The Hairy Bakers, Dave Myers and Simon King describe this bakewell tart recipe as: 'The tart with heart, a gorgeous marriage of raspberry jam, almonds cuddled in a cocoon of almondine sweet pastry.'
For the pastry
350g/12oz plain flour
200g/7oz unsalted butter
100g/4oz caster sugar
50g/2oz ground almonds
1 whole egg, beaten
2 egg yolks
For the filling
400g/14oz ground almonds
175g/6oz caster sugar
6 medium eggs, beaten
1/2tsp (half) almond essence
3 heaped tbsp raspberry jam
50g/2oz flaked almonds
You will also need a loose-bottom tart tin at least 23-25cm and a good 4-5cm deep.
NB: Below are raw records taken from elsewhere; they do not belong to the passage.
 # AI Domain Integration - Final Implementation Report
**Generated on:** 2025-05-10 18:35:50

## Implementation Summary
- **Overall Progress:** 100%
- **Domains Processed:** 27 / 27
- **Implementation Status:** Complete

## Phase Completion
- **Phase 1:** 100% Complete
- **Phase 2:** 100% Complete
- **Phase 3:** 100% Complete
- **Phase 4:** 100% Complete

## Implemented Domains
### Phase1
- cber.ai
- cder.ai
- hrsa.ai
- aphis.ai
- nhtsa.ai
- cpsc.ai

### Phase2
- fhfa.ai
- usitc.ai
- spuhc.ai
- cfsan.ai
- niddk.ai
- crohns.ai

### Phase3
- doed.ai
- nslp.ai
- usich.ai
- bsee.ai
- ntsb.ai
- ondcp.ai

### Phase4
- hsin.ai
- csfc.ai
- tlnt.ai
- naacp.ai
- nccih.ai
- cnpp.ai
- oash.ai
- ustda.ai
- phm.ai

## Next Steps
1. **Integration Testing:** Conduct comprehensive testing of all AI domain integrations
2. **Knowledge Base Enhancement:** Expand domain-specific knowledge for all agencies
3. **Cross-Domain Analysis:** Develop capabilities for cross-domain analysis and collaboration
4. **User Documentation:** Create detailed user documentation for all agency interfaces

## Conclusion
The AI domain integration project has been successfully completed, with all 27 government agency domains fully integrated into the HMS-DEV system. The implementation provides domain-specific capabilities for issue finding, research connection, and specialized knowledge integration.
If you want a super rich pastry for your Bakewell tart, use duck eggs
First make the pastry. We prefer to use a food processor for this. Process the flour, salt, butter, sugar and almonds into crumbs. Then add the eggs one at a time to make a smooth dough. Wrap the dough in cling film and chill in the fridge for at least 30 min. Meanwhile prepare the filling.
For the filling; mix the ground almonds with the caster sugar, fold in the beaten eggs and almond essence, set aside.
Heat oven to 200C/Fan 180C/gas 6. Grease and flour your tart tin. Roll out your chilled pastry on a cold surface, this is a very short pastry and at first it will appear to be as difficult to handle as it is juggling feathers. Line the tin with the pastry (the excess, trim off, and make some biscuits). Prick with a fork then cover the pastry lightly with some baking parchment and fill with baking beads or beans and bake blind for 15 min.
Remove from the oven take out the beads and paper and leave to cool. If the base is still a little raw in the centre pop it back in the oven for a few min to to dry out. Then leave to cool. Reduce oven to 180C/Fan 160/gas 4.
When cool spread a generous layer of raspberry jam onto the pastry base. On top of the jam pour on the almondy, eggy filling. Top off with flaked almonds then bake for about 30 min or until the filling is baked through and the almonds are golden. Serve the Bakewell tart with clotted cream or vanilla ice cream.